Włoch zrealizował postawione przed nim zadanie - awansował z Koroną do grupy mistrzowskiej. Zwycięstwo z Lechią Gdańsk (1:0) sprawiło, że udało się to na kolejkę przed końcem rundy zasadniczej. - Zagraliśmy jedną z najlepszych pierwszych połów w drugiej części sezonu. Graliśmy kombinacyjnie, byliśmy agresywni i wygrywaliśmy mnóstwo pojedynków. Niestety, jak to w tym sezonie bywa, nie strzeliliśmy drugiej i trzeciej bramki. Do przerwy ten mecz mógł być rozstrzygnięty. - ocenił Gino Lettieri. I o ile do momentu zmarnowania dwóch rzutów karnych przez Gorana Cvijanovicia kielczanie imponowali, nie dając rywalowi pola do popisu, tak w kolejnych fragmentach, a szczególnie po przerwie, ich postawa mogła wywołać obawy u żółto-czerwonych fanów.
- W drugiej połowie zaniedbaliśmy naszą taktykę i przez to Lechia miała okazje do kontr. Zasłużyliśmy jednak na to zwycięstwo, choć szkoda, że wcześniej nie zamknęliśmy tego spotkania - przyznał trener.

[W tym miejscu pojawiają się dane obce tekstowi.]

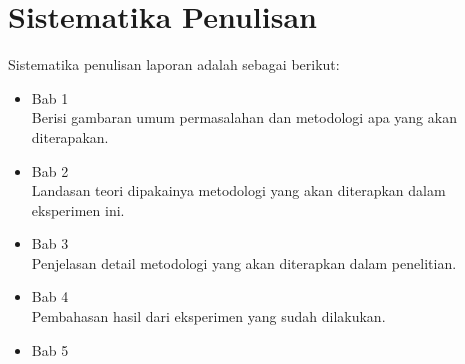 \section{Sistematika Penulisan}
Sistematika penulisan laporan adalah sebagai berikut:
\begin{itemize}
	\item Bab 1 \babSatu \\
	Berisi gambaran umum permasalahan dan metodologi apa yang akan diterapakan.
	\item Bab 2 \babDua \\
	Landasan teori dipakainya metodologi yang akan diterapkan dalam eksperimen ini.
	\item Bab 3 \babTiga \\
	Penjelasan detail metodologi yang akan diterapkan dalam penelitian.
	\item Bab 4 \babEmpat \\
	Pembahasan hasil dari eksperimen yang sudah dilakukan.
	\item Bab 5 \kesimpulan \\
\end{itemize}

W Kielcach mogą być już pewni Lotto Ekstraklasy na kolejny sezon. Przed zespołem teraz wyjazdowy mecz 30. kolejki ze Śląskiem Wrocław i cała runda finałowa. O rozprężeniu nie ma jednak mowy. Już za kilka dni (4 kwietnia) koroniarzy czeka aktualnie największe wyzwanie - pierwsze spotkanie półfinału Pucharu Polski z Arką Gdynia.
- Musimy być bardzo zadowoleni, bo do tej pory gramy bardzo dobry sezon. Gramy kreatywną piłkę, zdobywamy dużo bramek. Teraz jednak koncentrujemy się na Pucharze Polski. To co osiągnęliśmy nie było proste, bo ciężko na to pracowaliśmy. Widać było, że drużyna potrafi zagrać dobrą piłkę, ale jeszcze nie jesteśmy tam, gdzie chcemy być w przyszłości. Mamy jeszcze dużo pracy przed sobą - zakończył Gino Lettieri.
Korona z dorobkiem 44 punktów zajmuje 5. miejsce w tabeli.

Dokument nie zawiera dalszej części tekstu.